Task directions -> Each line in the records below that has the word "assets" should be copied.

Data provided ->
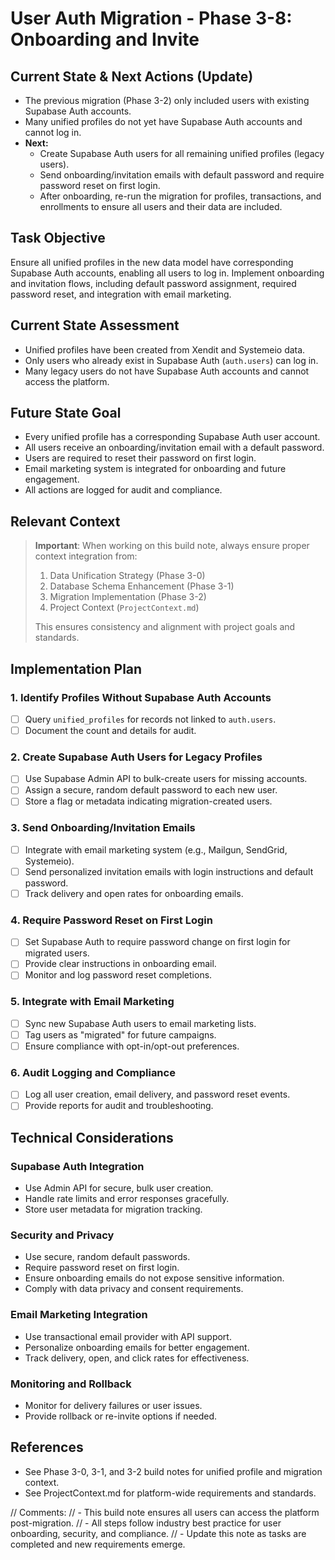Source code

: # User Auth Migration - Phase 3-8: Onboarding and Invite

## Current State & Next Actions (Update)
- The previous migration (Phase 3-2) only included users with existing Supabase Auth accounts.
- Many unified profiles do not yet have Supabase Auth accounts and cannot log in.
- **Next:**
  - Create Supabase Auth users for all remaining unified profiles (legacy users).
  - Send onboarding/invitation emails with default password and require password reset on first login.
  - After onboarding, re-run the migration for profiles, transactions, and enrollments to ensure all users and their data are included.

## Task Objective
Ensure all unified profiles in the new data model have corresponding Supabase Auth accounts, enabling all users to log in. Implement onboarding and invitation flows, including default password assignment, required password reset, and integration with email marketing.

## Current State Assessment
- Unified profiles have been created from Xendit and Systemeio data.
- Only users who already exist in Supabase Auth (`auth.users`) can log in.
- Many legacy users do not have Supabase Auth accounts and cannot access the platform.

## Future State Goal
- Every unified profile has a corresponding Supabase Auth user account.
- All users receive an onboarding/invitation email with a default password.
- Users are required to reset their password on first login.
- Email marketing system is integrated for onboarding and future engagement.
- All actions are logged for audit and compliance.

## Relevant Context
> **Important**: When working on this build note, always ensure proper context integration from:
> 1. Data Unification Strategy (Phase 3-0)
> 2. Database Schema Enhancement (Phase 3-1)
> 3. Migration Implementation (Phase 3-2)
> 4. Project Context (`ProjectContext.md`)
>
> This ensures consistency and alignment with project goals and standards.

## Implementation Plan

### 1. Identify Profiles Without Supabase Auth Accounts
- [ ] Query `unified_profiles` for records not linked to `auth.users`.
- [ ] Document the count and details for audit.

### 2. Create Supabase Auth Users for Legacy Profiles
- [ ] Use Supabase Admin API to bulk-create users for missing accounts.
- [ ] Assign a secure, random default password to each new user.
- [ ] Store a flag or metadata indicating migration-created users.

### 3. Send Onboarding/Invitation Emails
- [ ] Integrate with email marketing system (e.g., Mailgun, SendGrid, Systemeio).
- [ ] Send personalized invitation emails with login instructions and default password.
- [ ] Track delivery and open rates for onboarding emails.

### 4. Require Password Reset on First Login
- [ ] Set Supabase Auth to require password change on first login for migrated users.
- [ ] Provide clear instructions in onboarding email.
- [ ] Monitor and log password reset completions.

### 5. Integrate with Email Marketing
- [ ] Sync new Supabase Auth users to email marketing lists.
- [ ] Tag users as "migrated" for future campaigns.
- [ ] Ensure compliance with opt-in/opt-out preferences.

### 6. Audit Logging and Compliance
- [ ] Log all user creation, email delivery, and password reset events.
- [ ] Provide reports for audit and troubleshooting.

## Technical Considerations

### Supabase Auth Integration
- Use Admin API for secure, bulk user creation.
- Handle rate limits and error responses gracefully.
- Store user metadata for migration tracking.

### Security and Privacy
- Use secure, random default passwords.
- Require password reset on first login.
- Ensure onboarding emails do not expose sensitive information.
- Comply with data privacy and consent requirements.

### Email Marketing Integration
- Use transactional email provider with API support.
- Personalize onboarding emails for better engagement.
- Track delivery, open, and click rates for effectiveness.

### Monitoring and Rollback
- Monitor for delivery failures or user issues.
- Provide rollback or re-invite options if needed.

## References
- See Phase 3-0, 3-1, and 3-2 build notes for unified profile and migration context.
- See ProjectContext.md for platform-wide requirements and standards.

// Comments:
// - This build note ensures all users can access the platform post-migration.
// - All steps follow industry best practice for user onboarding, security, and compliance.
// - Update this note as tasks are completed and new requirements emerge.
==
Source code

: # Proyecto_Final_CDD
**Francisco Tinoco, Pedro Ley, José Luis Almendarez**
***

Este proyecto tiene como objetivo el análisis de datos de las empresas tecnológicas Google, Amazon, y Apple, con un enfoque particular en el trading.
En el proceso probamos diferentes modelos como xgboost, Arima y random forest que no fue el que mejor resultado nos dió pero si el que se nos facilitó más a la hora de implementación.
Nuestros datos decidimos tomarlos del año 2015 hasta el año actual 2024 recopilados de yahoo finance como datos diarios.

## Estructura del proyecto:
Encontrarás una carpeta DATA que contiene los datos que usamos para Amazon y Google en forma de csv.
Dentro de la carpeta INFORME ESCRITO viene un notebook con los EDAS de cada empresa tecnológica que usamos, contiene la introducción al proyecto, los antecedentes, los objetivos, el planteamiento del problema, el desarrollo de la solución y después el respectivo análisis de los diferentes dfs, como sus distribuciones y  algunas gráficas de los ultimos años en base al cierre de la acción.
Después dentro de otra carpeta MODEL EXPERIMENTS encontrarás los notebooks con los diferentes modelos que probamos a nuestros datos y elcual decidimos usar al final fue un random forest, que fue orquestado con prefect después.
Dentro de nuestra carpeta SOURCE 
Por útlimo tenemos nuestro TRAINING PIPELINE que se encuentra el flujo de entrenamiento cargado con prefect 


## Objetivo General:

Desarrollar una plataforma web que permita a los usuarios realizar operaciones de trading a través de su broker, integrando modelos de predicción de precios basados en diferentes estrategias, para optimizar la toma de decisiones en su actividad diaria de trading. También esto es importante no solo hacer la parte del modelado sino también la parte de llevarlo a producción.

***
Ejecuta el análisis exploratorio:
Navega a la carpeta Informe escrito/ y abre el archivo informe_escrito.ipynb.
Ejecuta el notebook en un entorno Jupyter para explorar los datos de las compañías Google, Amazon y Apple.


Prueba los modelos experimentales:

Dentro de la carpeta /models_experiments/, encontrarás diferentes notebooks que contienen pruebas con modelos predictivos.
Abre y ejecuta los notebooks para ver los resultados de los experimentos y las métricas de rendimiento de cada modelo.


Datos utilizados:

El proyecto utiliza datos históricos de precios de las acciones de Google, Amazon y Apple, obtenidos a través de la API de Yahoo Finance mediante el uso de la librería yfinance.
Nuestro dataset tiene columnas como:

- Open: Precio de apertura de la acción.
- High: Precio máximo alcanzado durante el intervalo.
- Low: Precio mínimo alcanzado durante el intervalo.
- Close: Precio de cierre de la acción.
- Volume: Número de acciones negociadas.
---
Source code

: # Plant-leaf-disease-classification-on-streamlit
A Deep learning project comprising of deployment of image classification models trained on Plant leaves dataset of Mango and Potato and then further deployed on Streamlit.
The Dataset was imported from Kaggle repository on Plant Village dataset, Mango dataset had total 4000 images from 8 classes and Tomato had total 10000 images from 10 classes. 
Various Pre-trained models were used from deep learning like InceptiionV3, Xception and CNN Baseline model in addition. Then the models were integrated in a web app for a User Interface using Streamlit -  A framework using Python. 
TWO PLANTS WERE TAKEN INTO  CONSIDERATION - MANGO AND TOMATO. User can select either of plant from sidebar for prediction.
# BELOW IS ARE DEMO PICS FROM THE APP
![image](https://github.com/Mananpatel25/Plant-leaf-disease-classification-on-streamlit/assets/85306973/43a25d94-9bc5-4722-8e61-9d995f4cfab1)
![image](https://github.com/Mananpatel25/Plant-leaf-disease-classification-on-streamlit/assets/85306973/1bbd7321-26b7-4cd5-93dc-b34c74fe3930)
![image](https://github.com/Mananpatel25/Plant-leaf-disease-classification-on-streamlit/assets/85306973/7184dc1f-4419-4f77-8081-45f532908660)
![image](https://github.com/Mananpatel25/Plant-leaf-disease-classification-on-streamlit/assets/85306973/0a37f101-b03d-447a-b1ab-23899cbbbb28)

Exercise result ->
![image](https://github.com/Mananpatel25/Plant-leaf-disease-classification-on-streamlit/assets/85306973/43a25d94-9bc5-4722-8e61-9d995f4cfab1)
![image](https://github.com/Mananpatel25/Plant-leaf-disease-classification-on-streamlit/assets/85306973/1bbd7321-26b7-4cd5-93dc-b34c74fe3930)
![image](https://github.com/Mananpatel25/Plant-leaf-disease-classification-on-streamlit/assets/85306973/7184dc1f-4419-4f77-8081-45f532908660)
![image](https://github.com/Mananpatel25/Plant-leaf-disease-classification-on-streamlit/assets/85306973/0a37f101-b03d-447a-b1ab-23899cbbbb28)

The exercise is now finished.